YOUR ASSIGNMENT: In how many lines of the records does "title" appear? Answer with one number.

SOURCE DATA:
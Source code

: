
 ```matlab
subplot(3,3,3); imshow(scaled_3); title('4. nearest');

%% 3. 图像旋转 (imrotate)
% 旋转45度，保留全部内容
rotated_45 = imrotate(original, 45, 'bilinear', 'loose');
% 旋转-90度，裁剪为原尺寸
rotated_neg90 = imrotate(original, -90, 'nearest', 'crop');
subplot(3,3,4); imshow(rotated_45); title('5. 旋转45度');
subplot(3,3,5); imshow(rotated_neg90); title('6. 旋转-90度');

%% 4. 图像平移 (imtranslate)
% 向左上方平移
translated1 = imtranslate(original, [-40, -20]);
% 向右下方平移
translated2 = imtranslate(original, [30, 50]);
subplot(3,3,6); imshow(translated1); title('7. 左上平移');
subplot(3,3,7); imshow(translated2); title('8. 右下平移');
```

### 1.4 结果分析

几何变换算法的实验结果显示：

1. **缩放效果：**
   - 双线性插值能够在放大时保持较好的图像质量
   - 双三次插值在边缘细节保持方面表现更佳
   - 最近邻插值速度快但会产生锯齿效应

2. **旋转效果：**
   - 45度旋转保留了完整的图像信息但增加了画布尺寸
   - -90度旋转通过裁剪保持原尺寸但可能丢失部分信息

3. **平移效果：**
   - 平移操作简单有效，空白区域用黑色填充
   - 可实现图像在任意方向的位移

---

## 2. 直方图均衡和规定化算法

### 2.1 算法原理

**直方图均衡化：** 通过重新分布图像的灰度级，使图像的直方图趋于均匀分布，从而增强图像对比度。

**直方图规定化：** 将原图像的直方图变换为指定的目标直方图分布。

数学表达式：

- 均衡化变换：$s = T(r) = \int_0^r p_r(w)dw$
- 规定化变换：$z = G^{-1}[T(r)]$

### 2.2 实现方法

RESPONSE BOX: 5